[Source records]
===

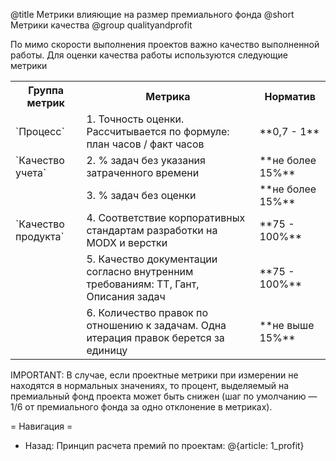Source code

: @title Метрики влияющие на размер премиального фонда
@short Метрики качества
@group qualityandprofit

По мимо скорости выполнения проектов важно качество выполненной работы. Для оценки качества работы используются следующие метрики

<table>
    <tr>
        <th>Группа метрик</th>
        <th>Метрика</th>
        <th>Норматив</th>
    </tr>
    <tr>
        <td>`Процесс`</td>
        <td>1. Точность оценки. Рассчитывается по формуле: план часов / факт часов</td>
        <td>**0,7 - 1**</td>
    </tr>
    <tr>
        <td>`Качество учета`</td>
        <td>2. % задач без указания затраченного времени</td>
        <td>**не более 15%**</td>
    </tr>
    <tr>
        <td></td>
        <td>3. % задач без оценки</td>
        <td>**не более 15%**</td>
    </tr>
    <tr>
        <td>`Качество продукта`</td>
        <td>4. Соответствие корпоративных стандартам разработки на MODX и верстки</td>
        <td>**75 - 100%**</td>
    </tr>
    <tr>
        <td></td>
        <td>5. Качество документации согласно внутренним требованиям: ТТ, Гант, Описания задач</td>
        <td>**75 - 100%**</td>
    </tr>
    <tr>
        <td></td>
        <td>6. Количество правок по отношению к задачам. Одна итерация правок берется за единицу</td>
        <td>**не выше 15%**</td>
    </tr>
</table>

IMPORTANT: В случае, если проектные метрики при измерении не находятся в нормальных значениях, то процент, выделяемый на премиальный фонд проекта может быть снижен (шаг по умолчанию — 1/6 от премиального фонда за одно отклонение в метриках).

= Навигация =
- Назад: Принцип расчета премий по проектам: @{article: 1_profit}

===

:: The task ::
Each line of the records that contains the string "премиального" must be copied.

:: Answer space ::
: @title Метрики влияющие на размер премиального фонда
IMPORTANT: В случае, если проектные метрики при измерении не находятся в нормальных значениях, то процент, выделяемый на премиальный фонд проекта может быть снижен (шаг по умолчанию — 1/6 от премиального фонда за одно отклонение в метриках).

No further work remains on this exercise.